Copy exactly, and only, the lines that start at the line containing "4.0 & Scam interview" and end at the last line of the material below.
*** Begin section ***
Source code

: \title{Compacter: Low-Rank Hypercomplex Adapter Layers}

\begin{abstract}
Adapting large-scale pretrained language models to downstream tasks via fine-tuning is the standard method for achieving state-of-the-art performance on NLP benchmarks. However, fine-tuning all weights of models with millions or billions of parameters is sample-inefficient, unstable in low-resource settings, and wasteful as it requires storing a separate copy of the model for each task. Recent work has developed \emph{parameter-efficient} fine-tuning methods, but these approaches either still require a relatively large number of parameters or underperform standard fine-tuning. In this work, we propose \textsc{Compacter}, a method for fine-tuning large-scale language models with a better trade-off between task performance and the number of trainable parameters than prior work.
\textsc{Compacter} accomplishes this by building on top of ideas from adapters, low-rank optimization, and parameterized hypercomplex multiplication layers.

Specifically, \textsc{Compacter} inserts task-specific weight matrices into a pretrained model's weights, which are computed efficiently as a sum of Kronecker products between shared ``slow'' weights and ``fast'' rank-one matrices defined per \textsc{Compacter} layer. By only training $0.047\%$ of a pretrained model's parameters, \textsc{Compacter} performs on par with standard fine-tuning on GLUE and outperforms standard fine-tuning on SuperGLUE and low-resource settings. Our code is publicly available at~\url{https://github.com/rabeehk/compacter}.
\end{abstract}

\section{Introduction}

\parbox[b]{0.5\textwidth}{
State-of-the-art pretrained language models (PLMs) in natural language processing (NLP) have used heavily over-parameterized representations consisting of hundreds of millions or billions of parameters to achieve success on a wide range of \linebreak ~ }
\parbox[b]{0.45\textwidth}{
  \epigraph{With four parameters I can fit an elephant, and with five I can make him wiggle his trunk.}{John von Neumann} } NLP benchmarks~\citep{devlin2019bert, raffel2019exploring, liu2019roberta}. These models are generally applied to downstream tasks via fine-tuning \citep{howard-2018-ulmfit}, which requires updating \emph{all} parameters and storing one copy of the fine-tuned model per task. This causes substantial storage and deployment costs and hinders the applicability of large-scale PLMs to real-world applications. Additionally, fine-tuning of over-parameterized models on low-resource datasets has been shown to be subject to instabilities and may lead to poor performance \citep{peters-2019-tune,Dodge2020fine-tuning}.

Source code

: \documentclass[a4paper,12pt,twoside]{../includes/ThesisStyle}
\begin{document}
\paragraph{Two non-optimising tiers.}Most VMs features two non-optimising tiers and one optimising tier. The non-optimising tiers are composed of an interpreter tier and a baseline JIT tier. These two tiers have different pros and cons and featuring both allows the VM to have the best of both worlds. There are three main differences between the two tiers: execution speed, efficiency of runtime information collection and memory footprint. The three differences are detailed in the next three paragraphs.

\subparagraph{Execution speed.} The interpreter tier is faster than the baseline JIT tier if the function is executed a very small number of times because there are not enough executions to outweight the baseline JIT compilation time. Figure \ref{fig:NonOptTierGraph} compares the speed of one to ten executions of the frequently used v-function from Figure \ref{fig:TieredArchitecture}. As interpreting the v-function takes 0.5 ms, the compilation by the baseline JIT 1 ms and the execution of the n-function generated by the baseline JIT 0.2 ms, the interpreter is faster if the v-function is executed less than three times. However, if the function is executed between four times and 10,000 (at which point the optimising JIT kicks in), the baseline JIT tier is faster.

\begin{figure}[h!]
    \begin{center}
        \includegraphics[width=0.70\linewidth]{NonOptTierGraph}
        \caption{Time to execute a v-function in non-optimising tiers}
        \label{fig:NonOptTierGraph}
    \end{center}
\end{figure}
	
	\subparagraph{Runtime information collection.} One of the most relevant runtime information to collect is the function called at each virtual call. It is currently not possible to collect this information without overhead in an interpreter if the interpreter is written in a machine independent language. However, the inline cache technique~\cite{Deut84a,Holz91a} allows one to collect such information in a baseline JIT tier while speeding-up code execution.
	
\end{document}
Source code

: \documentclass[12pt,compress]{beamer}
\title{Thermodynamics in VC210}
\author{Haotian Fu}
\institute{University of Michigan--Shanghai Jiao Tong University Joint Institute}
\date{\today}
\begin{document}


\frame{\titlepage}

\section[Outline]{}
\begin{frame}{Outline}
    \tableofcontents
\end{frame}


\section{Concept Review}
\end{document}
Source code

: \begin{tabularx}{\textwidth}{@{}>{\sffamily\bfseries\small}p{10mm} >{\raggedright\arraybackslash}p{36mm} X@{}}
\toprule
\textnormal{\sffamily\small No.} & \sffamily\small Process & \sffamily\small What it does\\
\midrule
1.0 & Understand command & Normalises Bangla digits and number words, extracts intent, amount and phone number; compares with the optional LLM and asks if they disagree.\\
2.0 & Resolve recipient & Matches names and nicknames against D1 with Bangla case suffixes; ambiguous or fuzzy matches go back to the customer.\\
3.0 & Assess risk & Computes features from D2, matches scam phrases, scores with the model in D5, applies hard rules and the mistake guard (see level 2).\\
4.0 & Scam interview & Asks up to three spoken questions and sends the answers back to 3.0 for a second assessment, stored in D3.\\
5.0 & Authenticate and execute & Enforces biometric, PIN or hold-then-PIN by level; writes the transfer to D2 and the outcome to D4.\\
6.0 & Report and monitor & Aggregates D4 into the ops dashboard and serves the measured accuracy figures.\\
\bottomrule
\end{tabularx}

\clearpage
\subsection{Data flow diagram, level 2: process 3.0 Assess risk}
*** End section ***
- **Answer for this exercise**
4.0 & Scam interview & Asks up to three spoken questions and sends the answers back to 3.0 for a second assessment, stored in D3.\\
5.0 & Authenticate and execute & Enforces biometric, PIN or hold-then-PIN by level; writes the transfer to D2 and the outcome to D4.\\
6.0 & Report and monitor & Aggregates D4 into the ops dashboard and serves the measured accuracy figures.\\
\bottomrule
\end{tabularx}

\clearpage
\subsection{Data flow diagram, level 2: process 3.0 Assess risk}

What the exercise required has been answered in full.